An application Programming Interface (API) is a tool that allows two or more applications to communicate and exchange data. Continent 8 have reimagined the way that Web App and API security is approached by building a fully featured cloud Web App and API Protection (WAAP) platform directly in-line with customer data flow.
This enables us to bring all the features and functions usually only found in costly localised set-ups to the cloud. Other cloud WAAP deployments have Content Distribution (CDN) in their DNA, but C8 leverages security veteran Fortinet’s 20+ year expertise to transform the way cloud WAAP is delivered. WAAP is achieved using a combination of Web Application Firewall (WAF), Robot (BOT) and API protection mechanisms.

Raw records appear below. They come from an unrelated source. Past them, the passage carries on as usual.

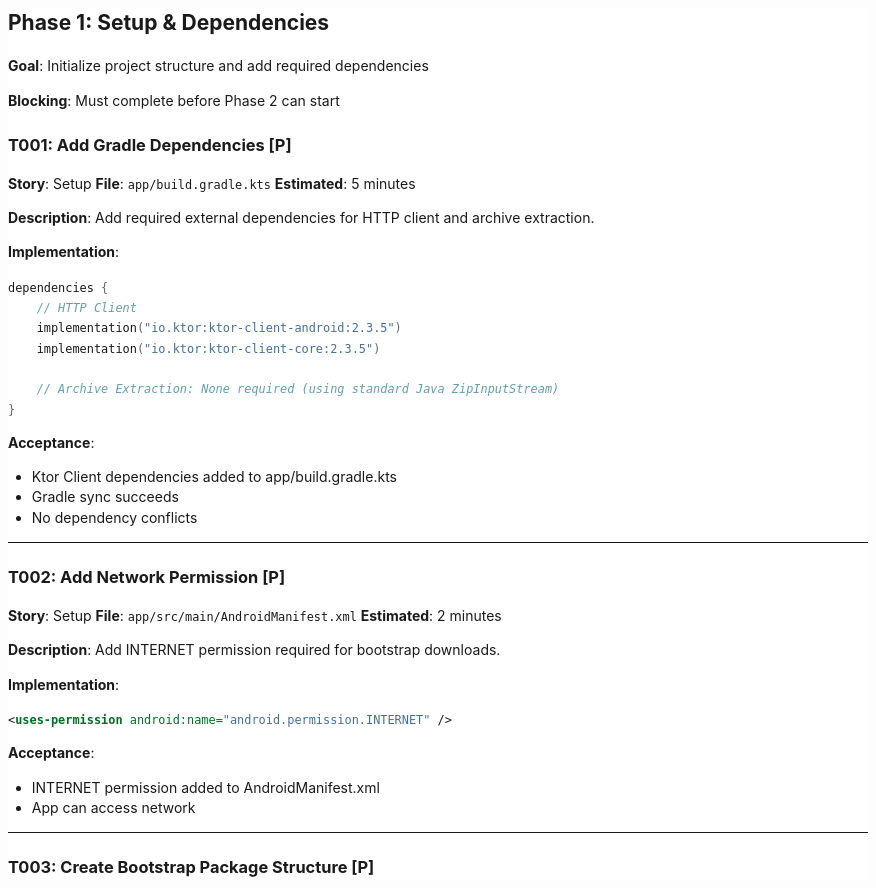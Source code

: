 ## Phase 1: Setup & Dependencies

**Goal**: Initialize project structure and add required dependencies

**Blocking**: Must complete before Phase 2 can start

### T001: Add Gradle Dependencies [P]

**Story**: Setup
**File**: `app/build.gradle.kts`
**Estimated**: 5 minutes

**Description**:
Add required external dependencies for HTTP client and archive extraction.

**Implementation**:
```kotlin
dependencies {
    // HTTP Client
    implementation("io.ktor:ktor-client-android:2.3.5")
    implementation("io.ktor:ktor-client-core:2.3.5")

    // Archive Extraction: None required (using standard Java ZipInputStream)
}
```

**Acceptance**:
- Ktor Client dependencies added to app/build.gradle.kts
- Gradle sync succeeds
- No dependency conflicts

---

### T002: Add Network Permission [P]

**Story**: Setup
**File**: `app/src/main/AndroidManifest.xml`
**Estimated**: 2 minutes

**Description**:
Add INTERNET permission required for bootstrap downloads.

**Implementation**:
```xml
<uses-permission android:name="android.permission.INTERNET" />
```

**Acceptance**:
- INTERNET permission added to AndroidManifest.xml
- App can access network

---

### T003: Create Bootstrap Package Structure [P]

Protection from the OWASP (world standard in web security risks) Top 10 is one of the fundamental features of any WAAP and is what is required to comply with payment security (PCI-DSS) requirements.
The OWASP Foundation has tens of thousands of members worldwide working to improve application security. The OWASP Top 10 represents a broad consensus of the ten most important security considerations for web applications. There are more security risks than just the Top 10 and Continent 8 WAAP protects over and beyond this including the API Top 10.
By considering the Top 10 when developing code, developers are actively protecting businesses from application attacks and the resulting revenue or data loss caused by downtime or a compromised system which can severely damage any business.
According to Verizon’s 2019 ‘Data Breach Investigations Report’, Web Applications are now the number one target for attacks, but in their document ‘API Security: What You Need to Do to Protect Your APIs’ Gartner believes that API targeted attacks will knock Web App attacks off the top spot by 2022. There has never been a more apt time to deploy Web Application & API Protection mechanisms – Such as Continent 8 Cloud WAF.